Directions: When you reach the line that contains "Here, we introduce" in the data below, start reproducing lines exactly, and stop after the line that contains "The command will".
BEGIN Material for this task
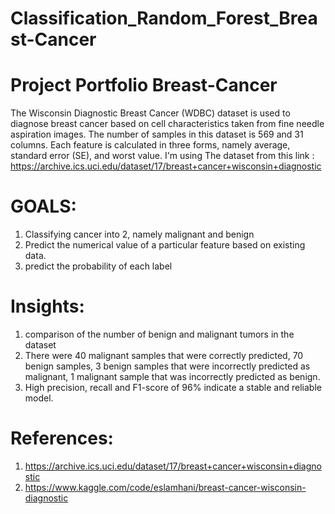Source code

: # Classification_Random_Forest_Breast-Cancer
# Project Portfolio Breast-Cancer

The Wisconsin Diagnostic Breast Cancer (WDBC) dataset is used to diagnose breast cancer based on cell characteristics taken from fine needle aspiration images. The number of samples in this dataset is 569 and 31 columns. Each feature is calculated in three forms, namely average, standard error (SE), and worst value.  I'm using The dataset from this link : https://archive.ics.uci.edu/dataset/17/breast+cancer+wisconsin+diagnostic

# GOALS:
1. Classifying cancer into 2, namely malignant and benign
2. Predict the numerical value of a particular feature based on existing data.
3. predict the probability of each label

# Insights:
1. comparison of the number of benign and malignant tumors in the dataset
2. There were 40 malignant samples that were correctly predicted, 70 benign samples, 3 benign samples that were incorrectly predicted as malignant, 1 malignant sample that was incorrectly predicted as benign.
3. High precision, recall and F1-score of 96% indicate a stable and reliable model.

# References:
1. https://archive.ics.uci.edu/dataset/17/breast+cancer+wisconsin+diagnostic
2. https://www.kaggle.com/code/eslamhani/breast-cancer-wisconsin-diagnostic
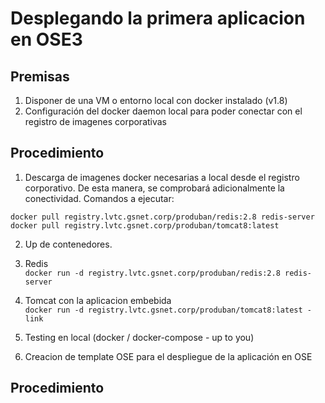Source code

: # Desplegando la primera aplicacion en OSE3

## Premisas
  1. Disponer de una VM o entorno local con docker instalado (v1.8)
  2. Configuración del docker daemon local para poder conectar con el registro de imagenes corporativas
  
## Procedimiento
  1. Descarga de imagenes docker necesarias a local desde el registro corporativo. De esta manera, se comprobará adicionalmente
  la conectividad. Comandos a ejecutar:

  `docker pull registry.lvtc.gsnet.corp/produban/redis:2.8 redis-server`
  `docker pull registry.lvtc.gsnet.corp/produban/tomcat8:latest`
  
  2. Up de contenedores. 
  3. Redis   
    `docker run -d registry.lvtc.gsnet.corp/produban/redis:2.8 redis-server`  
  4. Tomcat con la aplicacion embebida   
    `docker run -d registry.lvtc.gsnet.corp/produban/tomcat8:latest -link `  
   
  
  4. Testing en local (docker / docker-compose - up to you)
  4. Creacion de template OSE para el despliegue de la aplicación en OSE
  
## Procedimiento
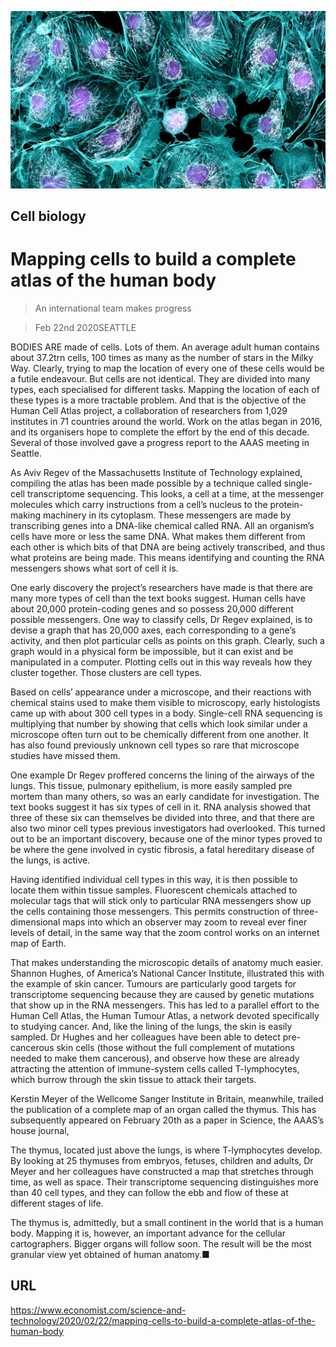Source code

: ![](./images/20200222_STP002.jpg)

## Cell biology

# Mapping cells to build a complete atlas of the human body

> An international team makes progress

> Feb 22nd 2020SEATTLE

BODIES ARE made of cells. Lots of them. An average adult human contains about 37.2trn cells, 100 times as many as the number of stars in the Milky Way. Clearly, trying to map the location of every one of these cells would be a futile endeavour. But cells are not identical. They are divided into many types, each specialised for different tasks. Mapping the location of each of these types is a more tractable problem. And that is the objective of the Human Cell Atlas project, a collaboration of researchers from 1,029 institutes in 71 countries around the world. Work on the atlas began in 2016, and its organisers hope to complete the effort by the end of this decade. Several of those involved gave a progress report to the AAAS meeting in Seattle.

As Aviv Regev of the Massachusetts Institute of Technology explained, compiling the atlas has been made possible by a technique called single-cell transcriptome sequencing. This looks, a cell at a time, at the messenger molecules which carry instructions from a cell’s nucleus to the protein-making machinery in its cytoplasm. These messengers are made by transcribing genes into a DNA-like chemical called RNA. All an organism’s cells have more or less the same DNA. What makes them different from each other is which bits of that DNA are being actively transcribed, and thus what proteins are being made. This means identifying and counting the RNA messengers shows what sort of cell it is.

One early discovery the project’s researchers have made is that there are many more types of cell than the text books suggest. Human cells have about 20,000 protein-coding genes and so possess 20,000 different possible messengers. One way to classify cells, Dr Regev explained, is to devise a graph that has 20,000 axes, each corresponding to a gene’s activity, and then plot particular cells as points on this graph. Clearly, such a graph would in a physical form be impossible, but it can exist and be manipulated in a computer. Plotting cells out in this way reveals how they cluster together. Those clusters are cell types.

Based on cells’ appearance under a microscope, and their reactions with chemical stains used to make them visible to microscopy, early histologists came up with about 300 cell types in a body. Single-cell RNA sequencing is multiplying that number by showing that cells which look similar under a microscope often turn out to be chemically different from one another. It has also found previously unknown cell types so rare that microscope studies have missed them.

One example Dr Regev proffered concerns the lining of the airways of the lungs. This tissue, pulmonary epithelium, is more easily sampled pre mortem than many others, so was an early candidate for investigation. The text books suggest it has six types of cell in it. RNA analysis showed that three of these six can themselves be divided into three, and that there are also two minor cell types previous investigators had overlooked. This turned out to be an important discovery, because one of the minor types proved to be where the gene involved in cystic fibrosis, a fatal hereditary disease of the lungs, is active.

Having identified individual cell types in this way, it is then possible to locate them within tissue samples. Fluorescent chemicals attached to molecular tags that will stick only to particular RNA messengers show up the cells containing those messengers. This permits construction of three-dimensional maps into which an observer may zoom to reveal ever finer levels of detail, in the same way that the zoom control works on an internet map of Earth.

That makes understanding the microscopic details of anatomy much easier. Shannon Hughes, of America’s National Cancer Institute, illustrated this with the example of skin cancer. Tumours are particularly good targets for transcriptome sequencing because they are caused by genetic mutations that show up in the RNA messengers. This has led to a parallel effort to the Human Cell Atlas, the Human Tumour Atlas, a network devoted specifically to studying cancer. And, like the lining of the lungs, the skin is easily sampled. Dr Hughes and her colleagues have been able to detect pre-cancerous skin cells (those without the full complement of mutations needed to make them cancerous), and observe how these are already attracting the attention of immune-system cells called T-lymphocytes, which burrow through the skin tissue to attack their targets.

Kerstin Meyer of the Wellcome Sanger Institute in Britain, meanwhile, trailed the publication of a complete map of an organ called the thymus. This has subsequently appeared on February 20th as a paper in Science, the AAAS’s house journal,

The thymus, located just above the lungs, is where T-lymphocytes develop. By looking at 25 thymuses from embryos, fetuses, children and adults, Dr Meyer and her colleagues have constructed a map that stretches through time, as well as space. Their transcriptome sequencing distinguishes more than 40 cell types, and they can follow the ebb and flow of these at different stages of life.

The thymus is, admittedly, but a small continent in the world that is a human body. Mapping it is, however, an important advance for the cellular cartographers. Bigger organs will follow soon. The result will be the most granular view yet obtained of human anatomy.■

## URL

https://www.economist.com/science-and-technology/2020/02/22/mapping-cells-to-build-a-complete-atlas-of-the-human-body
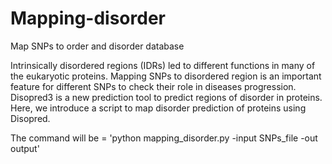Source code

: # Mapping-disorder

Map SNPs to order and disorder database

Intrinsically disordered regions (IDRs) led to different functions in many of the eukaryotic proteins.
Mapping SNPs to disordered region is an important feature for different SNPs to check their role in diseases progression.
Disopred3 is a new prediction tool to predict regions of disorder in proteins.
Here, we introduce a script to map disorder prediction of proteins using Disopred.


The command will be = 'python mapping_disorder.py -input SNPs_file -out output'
END Material for this task
BEGIN Material for this task
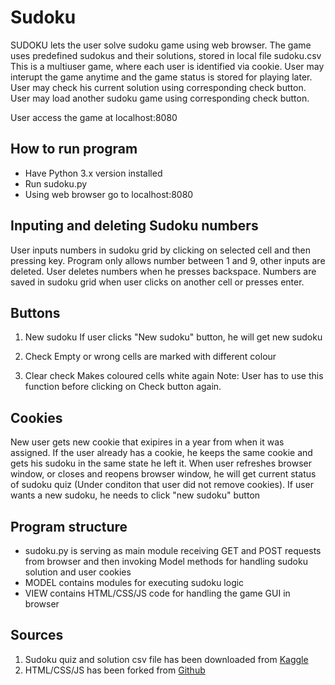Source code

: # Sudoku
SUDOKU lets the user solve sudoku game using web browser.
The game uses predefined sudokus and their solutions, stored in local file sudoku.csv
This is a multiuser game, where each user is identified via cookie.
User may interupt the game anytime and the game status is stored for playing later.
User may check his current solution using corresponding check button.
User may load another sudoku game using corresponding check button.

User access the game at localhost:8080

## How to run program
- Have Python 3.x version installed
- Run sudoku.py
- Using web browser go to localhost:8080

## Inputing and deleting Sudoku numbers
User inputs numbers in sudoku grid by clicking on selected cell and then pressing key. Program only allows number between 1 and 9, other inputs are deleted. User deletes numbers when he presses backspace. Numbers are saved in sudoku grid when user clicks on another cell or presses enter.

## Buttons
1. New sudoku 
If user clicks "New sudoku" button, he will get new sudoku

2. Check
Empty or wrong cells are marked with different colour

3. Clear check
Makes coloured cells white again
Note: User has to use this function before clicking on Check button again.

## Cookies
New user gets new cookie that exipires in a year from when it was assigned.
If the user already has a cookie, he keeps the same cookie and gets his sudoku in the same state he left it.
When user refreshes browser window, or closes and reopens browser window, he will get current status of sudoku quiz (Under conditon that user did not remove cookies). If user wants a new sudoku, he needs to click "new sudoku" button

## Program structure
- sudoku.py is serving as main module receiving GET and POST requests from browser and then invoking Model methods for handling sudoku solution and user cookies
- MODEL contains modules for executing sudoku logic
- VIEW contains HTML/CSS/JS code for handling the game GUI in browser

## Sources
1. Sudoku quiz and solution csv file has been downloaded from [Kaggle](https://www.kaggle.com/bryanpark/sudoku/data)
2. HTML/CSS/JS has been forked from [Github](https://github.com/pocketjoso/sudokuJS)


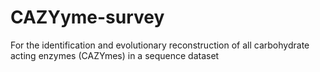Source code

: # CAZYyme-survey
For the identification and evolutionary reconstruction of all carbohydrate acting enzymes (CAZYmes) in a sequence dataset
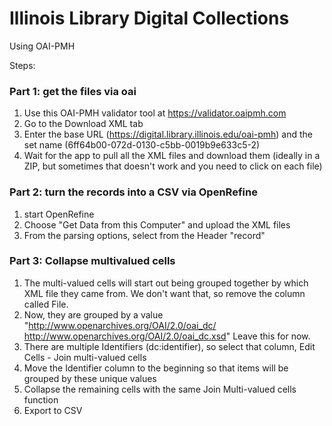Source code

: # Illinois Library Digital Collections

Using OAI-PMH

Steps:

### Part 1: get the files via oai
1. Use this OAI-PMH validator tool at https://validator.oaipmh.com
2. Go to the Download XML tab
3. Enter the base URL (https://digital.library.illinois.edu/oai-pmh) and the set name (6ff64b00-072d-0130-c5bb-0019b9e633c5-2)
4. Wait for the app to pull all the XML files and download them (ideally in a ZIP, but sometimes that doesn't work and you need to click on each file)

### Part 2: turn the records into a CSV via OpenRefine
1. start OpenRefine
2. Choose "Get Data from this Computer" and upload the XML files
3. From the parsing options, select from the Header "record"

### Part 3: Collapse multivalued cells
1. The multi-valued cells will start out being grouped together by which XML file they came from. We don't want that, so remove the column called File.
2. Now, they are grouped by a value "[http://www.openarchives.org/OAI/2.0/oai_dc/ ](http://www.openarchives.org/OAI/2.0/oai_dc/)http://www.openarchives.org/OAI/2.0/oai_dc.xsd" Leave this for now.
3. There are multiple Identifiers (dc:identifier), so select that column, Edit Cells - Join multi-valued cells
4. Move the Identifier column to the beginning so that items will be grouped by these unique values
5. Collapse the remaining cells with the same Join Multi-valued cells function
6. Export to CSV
END Material for this task
Exercise output:
Here, we introduce a script to map disorder prediction of proteins using Disopred.


The command will be = 'python mapping_disorder.py -input SNPs_file -out output'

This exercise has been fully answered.